[Problem to solve]: Reproduce the top of the data verbatim, through and including the line that contains "- 📝 Articles".

[Dataset extract]:
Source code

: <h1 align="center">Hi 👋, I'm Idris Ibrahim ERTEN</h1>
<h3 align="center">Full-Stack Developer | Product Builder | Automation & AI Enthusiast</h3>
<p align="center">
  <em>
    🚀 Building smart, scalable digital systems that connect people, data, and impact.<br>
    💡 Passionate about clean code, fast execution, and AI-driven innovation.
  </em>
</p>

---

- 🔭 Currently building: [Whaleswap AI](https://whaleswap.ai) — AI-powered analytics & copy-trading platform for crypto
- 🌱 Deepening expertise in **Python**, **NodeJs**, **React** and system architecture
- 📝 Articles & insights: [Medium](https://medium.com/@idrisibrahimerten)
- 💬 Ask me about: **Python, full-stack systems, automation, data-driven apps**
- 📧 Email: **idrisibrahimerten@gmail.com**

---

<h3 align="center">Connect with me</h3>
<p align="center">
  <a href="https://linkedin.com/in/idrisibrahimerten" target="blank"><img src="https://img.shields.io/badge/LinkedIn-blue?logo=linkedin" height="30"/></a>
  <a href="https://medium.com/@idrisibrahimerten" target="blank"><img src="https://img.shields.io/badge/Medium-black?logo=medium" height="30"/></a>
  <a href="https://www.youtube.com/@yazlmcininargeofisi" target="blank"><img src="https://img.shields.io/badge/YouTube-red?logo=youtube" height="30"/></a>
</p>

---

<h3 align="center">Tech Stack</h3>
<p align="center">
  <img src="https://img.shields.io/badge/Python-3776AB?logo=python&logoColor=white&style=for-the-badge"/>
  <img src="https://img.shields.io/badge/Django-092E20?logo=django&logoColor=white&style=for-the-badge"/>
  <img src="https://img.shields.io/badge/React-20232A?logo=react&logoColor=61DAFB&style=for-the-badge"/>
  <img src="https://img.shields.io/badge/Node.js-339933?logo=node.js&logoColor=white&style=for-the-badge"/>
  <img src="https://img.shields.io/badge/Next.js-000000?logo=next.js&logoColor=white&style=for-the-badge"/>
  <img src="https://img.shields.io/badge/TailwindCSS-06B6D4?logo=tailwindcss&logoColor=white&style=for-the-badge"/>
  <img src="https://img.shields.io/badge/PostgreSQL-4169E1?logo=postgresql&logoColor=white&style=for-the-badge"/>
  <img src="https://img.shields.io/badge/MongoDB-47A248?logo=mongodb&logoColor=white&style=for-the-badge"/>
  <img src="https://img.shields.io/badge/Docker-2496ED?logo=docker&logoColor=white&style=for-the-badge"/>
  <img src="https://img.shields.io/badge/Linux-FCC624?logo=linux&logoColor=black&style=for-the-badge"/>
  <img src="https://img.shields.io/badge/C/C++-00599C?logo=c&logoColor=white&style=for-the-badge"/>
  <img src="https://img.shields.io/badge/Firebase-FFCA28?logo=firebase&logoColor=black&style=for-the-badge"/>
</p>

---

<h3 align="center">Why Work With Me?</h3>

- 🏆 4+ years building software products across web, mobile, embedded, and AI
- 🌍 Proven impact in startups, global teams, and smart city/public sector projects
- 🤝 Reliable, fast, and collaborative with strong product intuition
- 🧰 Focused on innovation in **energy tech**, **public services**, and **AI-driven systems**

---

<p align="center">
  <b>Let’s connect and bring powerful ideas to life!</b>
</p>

[Expected answer]:
Source code

: <h1 align="center">Hi 👋, I'm Idris Ibrahim ERTEN</h1>
<h3 align="center">Full-Stack Developer | Product Builder | Automation & AI Enthusiast</h3>
<p align="center">
  <em>
    🚀 Building smart, scalable digital systems that connect people, data, and impact.<br>
    💡 Passionate about clean code, fast execution, and AI-driven innovation.
  </em>
</p>

---

- 🔭 Currently building: [Whaleswap AI](https://whaleswap.ai) — AI-powered analytics & copy-trading platform for crypto
- 🌱 Deepening expertise in **Python**, **NodeJs**, **React** and system architecture
- 📝 Articles & insights: [Medium](https://medium.com/@idrisibrahimerten)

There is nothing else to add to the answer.